=== Your objective ===
When you reach the line with "### Ruby.new" in the data below, begin printing lines exactly, and stop once the line with "Ruby file extension" has been printed.

== Records for this exercise ==

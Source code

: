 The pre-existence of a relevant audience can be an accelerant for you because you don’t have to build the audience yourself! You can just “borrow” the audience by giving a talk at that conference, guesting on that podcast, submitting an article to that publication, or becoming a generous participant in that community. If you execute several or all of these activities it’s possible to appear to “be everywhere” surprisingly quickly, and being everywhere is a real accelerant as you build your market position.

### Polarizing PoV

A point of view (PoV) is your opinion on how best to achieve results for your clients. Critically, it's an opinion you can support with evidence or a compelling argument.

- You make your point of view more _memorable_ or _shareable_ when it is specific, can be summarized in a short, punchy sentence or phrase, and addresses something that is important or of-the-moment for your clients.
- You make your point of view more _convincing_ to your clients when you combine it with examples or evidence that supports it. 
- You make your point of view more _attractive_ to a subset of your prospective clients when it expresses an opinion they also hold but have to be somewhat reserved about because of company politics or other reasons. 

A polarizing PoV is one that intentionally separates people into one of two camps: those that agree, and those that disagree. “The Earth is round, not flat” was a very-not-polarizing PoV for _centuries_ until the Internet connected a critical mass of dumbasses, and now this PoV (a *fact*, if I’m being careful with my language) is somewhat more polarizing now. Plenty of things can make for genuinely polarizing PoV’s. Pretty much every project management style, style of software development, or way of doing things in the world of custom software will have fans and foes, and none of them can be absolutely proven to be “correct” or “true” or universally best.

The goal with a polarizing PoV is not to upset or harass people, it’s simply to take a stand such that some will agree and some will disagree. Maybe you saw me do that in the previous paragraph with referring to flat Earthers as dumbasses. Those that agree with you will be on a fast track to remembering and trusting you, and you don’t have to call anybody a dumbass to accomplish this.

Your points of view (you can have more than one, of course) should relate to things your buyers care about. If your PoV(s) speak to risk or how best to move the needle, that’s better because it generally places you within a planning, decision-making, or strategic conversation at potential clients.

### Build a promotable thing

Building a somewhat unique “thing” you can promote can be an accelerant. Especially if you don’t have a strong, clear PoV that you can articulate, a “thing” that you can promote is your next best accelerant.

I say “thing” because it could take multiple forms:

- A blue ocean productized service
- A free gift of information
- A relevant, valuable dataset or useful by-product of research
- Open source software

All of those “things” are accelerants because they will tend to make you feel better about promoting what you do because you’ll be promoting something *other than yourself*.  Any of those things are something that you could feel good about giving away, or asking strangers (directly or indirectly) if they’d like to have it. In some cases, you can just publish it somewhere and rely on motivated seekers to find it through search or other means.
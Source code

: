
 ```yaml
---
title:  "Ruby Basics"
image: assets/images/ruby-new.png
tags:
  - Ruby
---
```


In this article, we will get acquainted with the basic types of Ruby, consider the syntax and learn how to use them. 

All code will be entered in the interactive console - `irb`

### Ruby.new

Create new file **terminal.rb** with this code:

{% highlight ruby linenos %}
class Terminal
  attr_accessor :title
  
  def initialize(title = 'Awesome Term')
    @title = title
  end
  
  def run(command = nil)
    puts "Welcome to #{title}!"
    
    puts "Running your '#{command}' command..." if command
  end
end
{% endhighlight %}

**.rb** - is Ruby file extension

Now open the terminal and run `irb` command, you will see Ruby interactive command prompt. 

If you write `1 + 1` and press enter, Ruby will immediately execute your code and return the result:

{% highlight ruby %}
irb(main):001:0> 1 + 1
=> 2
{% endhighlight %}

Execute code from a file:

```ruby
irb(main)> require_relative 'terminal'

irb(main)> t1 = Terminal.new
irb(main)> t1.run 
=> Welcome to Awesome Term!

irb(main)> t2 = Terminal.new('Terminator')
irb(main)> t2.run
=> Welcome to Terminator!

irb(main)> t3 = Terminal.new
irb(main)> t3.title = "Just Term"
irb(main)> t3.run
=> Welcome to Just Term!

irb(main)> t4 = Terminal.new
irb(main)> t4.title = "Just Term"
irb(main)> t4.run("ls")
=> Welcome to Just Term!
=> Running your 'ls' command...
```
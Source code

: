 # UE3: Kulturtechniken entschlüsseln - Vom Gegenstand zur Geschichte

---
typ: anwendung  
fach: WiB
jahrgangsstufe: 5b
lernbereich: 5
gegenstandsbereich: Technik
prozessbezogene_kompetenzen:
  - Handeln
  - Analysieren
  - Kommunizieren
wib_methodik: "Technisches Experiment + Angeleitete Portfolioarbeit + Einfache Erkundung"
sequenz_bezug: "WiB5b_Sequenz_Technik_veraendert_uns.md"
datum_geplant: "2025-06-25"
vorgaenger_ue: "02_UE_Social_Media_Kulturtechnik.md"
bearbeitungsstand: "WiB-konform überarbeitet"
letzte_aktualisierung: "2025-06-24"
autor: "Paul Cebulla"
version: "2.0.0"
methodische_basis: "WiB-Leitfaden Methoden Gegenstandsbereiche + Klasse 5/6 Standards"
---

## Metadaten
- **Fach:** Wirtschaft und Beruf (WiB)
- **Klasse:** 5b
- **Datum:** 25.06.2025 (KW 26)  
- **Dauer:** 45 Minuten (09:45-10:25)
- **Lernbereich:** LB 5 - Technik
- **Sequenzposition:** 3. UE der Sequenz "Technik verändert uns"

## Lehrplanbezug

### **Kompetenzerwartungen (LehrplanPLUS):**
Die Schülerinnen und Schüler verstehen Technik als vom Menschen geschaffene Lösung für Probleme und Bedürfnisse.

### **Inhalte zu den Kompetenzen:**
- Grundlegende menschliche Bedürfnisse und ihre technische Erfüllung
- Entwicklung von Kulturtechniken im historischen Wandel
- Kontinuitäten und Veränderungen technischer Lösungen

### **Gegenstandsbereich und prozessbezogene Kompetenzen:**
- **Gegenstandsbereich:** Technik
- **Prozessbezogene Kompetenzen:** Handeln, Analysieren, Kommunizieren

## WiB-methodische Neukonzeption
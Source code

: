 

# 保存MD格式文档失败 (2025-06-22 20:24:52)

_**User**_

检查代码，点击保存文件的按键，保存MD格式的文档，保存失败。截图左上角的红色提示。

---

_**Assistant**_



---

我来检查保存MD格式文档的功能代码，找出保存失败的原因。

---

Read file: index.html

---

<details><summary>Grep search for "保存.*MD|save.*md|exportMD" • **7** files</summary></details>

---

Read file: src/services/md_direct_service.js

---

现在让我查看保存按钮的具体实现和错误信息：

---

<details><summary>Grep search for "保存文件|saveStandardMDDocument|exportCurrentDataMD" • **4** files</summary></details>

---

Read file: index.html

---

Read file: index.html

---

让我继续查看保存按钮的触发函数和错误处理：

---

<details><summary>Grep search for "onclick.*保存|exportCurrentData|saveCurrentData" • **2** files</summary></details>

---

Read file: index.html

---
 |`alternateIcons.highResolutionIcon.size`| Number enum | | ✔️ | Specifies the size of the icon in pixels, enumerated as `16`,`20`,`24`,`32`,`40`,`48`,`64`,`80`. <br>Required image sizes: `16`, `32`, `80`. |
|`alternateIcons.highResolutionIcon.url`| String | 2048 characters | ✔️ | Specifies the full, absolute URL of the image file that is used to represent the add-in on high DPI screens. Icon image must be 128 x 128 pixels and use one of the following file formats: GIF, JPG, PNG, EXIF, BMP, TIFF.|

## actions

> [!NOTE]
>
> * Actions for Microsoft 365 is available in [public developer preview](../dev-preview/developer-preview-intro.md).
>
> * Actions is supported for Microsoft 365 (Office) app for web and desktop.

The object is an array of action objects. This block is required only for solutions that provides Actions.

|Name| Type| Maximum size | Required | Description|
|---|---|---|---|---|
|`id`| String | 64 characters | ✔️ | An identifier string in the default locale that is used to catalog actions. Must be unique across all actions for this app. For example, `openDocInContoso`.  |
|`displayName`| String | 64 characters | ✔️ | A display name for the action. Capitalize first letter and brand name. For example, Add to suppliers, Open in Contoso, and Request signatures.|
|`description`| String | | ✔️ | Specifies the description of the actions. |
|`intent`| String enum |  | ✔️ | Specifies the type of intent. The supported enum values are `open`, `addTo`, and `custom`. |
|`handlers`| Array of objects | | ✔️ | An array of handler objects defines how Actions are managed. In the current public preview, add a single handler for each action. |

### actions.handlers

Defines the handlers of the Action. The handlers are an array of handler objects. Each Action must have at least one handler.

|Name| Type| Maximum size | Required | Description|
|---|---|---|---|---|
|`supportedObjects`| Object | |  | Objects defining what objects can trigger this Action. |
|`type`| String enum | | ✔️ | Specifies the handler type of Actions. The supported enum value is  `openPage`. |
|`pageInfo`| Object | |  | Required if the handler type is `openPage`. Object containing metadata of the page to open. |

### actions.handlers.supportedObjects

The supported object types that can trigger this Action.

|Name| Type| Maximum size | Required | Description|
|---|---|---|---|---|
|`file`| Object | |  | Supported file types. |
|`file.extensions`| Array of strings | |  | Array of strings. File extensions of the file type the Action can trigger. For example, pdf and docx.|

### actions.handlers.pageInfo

===

=== Response area ===
### Ruby.new

Create new file **terminal.rb** with this code:

{% highlight ruby linenos %}
class Terminal
  attr_accessor :title
  
  def initialize(title = 'Awesome Term')
    @title = title
  end
  
  def run(command = nil)
    puts "Welcome to #{title}!"
    
    puts "Running your '#{command}' command..." if command
  end
end
{% endhighlight %}

**.rb** - is Ruby file extension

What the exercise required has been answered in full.